Bitcoin climbed to $71,329 in early trading Friday, extending a quiet stretch of consolidation even as global equities wobbled under the weight of rising oil prices and renewed geopolitical stress.

The world’s largest cryptocurrency by market cap rose roughly 2.6% over the prior 24 hours, hovering near the upper bound of a monthlong trading range that analysts say has kept the market in a holding pattern since late January. With $70,000 serving as key support and $73,000 as a closely watched resistance level, bitcoin has yet to mount a decisive breakout in either direction.

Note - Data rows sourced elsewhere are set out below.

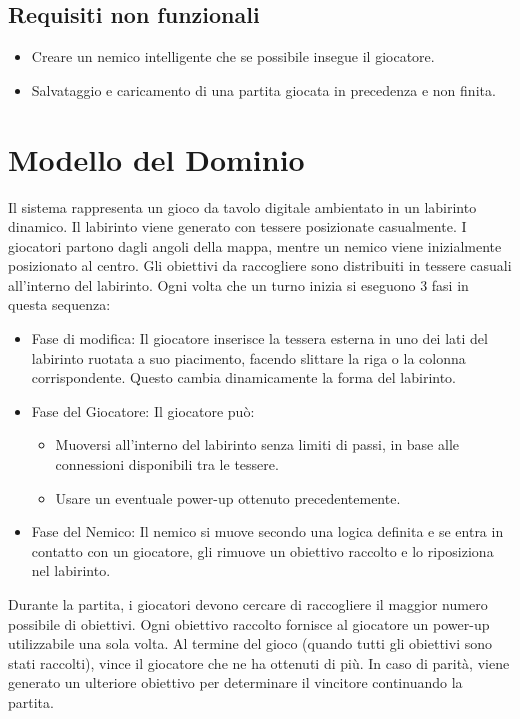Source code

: \documentclass[a4paper,12pt]{report}
\begin{document}
\subsection*{Requisiti non funzionali}
\begin{itemize}
	\item Creare un nemico intelligente che se possibile insegue il giocatore.
	\item Salvataggio e caricamento di una partita giocata in precedenza e non finita.
\end{itemize}

\section{Modello del Dominio}

Il sistema rappresenta un gioco da tavolo digitale ambientato in un labirinto dinamico. Il labirinto viene generato con tessere posizionate casualmente. 
I giocatori partono dagli angoli della mappa, mentre un nemico viene inizialmente posizionato al centro. 
Gli obiettivi da raccogliere sono distribuiti in tessere casuali all'interno del labirinto.
Ogni volta che un turno inizia si eseguono 3 fasi in questa sequenza:
\begin{itemize}
	\item Fase di modifica: Il giocatore inserisce la tessera esterna in uno dei lati del labirinto ruotata a suo piacimento, facendo slittare la riga o la colonna corrispondente. Questo cambia dinamicamente la forma del labirinto.
	\item Fase del Giocatore: Il giocatore può:
	\begin{itemize}
		\item Muoversi all’interno del labirinto senza limiti di passi, in base alle connessioni disponibili tra le tessere.
		\item Usare un eventuale power-up ottenuto precedentemente.
	\end{itemize}
	\item Fase del Nemico: Il nemico si muove secondo una logica definita e se entra in contatto con un giocatore, gli rimuove un obiettivo raccolto e lo riposiziona nel labirinto.
\end{itemize}
Durante la partita, i giocatori devono cercare di raccogliere il maggior numero possibile di obiettivi. Ogni obiettivo raccolto fornisce al giocatore un power-up utilizzabile una sola volta.
Al termine del gioco (quando tutti gli obiettivi sono stati raccolti), vince il giocatore che ne ha ottenuti di più.
In caso di parità, viene generato un ulteriore obiettivo per determinare il vincitore continuando la partita.
\end{document}
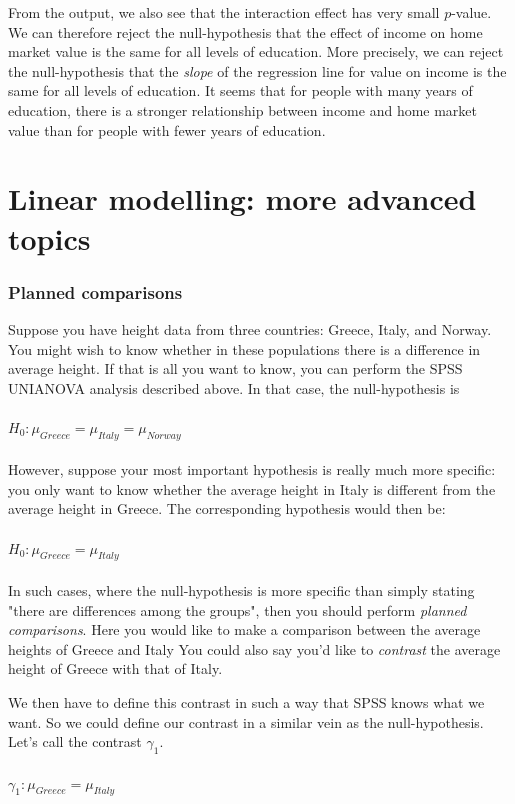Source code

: \documentclass[]{report}\usepackage[]{graphicx}\usepackage[]{color}
\begin{document}
From the output, we also see that the interaction effect has very small $p$-value. We can therefore reject the null-hypothesis that the effect of income on home market value is the same for all levels of education. More precisely, we can reject the null-hypothesis that the \textit{slope} of the regression line for value on income is the same for all levels of education. It seems that for people with many years of education, there is a stronger relationship between income and home market value than for people with fewer years of education. 



\chapter{Linear modelling: more advanced topics}\label{chap:advanced}


\subsection{Planned comparisons}

Suppose you have height data from three countries: Greece, Italy, and Norway. You might wish to know whether in these populations there is a difference in average height. If that is all you want to know, you can perform the SPSS UNIANOVA analysis described above. In that case, the null-hypothesis is
\\
\\
$H_0: \mu_{Greece}=\mu_{Italy}=\mu_{Norway}$
\\
\\
However, suppose your most important hypothesis is really much more specific: you only want to know whether the average height in Italy is different from the average height in Greece. The corresponding hypothesis would then be: 
\\
\\
$H_0: \mu_{Greece}=\mu_{Italy}$
\\
\\
In such cases, where the null-hypothesis is more specific than simply stating "there are differences among the groups", then you should perform \textit{planned comparisons}. Here you would like to make a comparison between the average heights of Greece and Italy You could also say you'd like to \textit{contrast} the average height of Greece with that of Italy. 

We then have to define this contrast in such a way that SPSS knows what we want. So we could define our contrast in a similar vein as the null-hypothesis. Let's call the contrast $\gamma_1$.
\\
\\
$\gamma_1: \mu_{Greece}=\mu_{Italy}$
\\
\\
\end{document}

The broader crypto market, valued at approximately $2.4 trillion, has tracked bitcoin’s muted trajectory. Ether, solana, cardano and BNB all posted modest advances, while xrp outperformed the group, surging 3% as prices broke above $1.39, a move that CoinDesk analytics data showed was accompanied by a volume spike of more than 300%.

What makes Friday’s trend notable is the decoupling from equities. Stock markets have struggled this week, pressured by elevated energy costs and geopolitical uncertainty, yet crypto has largely absorbed that turbulence without meaningful selling.

Analysts attribute bitcoin’s overall steadiness to a structural shift rather than speculative momentum. Institutions are increasingly exploring bitcoin-native financial infrastructure, including what the industry has begun calling bitcoin DeFi, a trend that may be creating more durable demand below current price levels. Even so, analysts caution that a sustained rally will likely require a fresh influx of capital to push through near-term resistance.

For now, bitcoin and its peers appear content to consolidate. With the Federal Reserve’s March 17-18 meeting on the horizon and oil markets in flux, traders are watching macro developments closely for any catalyst that could finally break the market out of its range.